= Landslip Hill =

Landslip Hill is located on the boundary of Southland and Otago, in the South Island of New Zealand, between Tapanui and Pukerau. It is a debris flow feature associated with the Manuherikia Group of fluvial quartz sandstones. Geologists have described the fossil-bearing rocks as forming part of a sequence of "siliclastic fluvial deltaic sands, conglomerates and silty clays".

==Fossil beds==
The formation is well known to botanists for its prominent plant fossils of Late Oligocene to Miocene age. The first collection was made at Landslip Hill in 1862 while Sir James Hector was the director of the Geological Survey of Otago. Hector returned to the Landslip Hill deposit in 1869 to make further collections, and in 1884 he proposed the name 'Landslip Hill beds' for the quartz arenite, which is now regarded as being related to the Gore Formation following the work of Lindqvist (1983) and Pocknall (1982). "The plant remains include uncompressed three-dimensional logs, stems, roots and rootlets, and a variety of fruits, some of which can be assigned to modern New Zealand taxa, and others which are no longer present in the local flora". Recent finds include fossils of the genus Casuarina.

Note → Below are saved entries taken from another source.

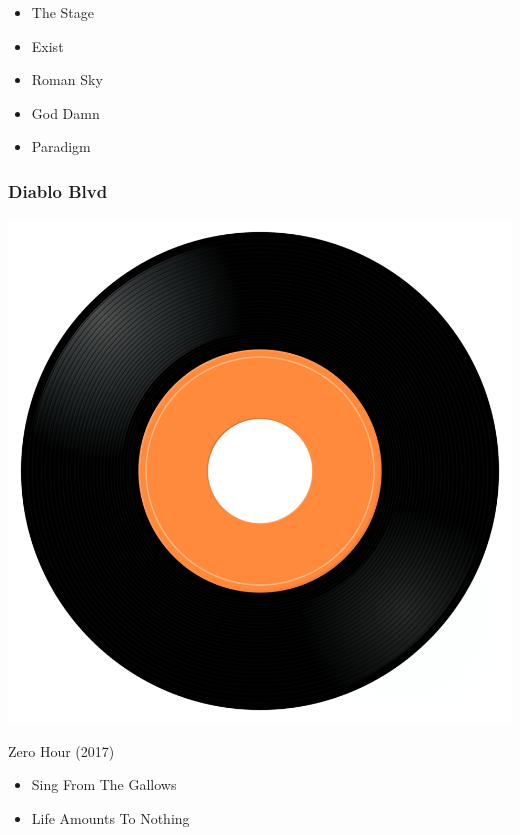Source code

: \begin{minipage}[t]{0.25\textwidth}\vspace{0pt}
\begin{itemize}[nosep,leftmargin=1em,labelwidth=*,align=left]
	\setlength{\itemsep}{0pt}
	\item The Stage
	\item Exist
	\item Roman Sky
	\item God Damn
	\item Paradigm
\end{itemize}
\end{minipage}

\subsubsection{Diablo Blvd}

\begin{minipage}[t]{0.25\textwidth}\vspace{0pt}
\captionsetup{type=figure}
\includegraphics[width=\textwidth]{Images/cover.png}
\caption*{Zero Hour (2017)}
\end{minipage}
\begin{minipage}[t]{0.25\textwidth}\vspace{0pt}
\begin{itemize}[nosep,leftmargin=1em,labelwidth=*,align=left]
	\setlength{\itemsep}{0pt}
	\item Sing From The Gallows
	\item Life Amounts To Nothing
\end{itemize}
\end{minipage}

== Claims of impact origin ==
Some have claimed that Landslip Hill is an impact crater; but reliable sources categorically deny this. Duncan Steel, of the Anglo-Australian Observatory and the University of Adelaide, has suggested that the feature is the remnant of a bolide (asteroid or comet) impact that occurred about 1200 CE. Steel supports his hypothesis with a Māori lament that, he claims, centers on raging fires from the sky, accompanied by tempestuous winds and upheavals in the earth. Others have described the feature as "600 by 900 meters wide and 130 meters deep, and surrounded by a zone of fallen trees, 40 to 80 kilometers wide, dating from eight centuries ago".

However, James Goff, Keri Hulme and Bruce McFadgen, after considering the arguments put forward by Steel and others, find 'no evidence, either Maori or geological, for a 15th-century meteor impact in New Zealand'. They make the point that 'invoking legends or particular translations of Maori place-names to "fit" a known event must be undertaken with considerable care and suitable provisos', and characterise this type of reasoning as 'attempts to creatively rewrite New Zealand's cultural and tectonic past'. They also deal with the Māori lament quoted in Steel & Snow, disputing both his translation and his interpretation.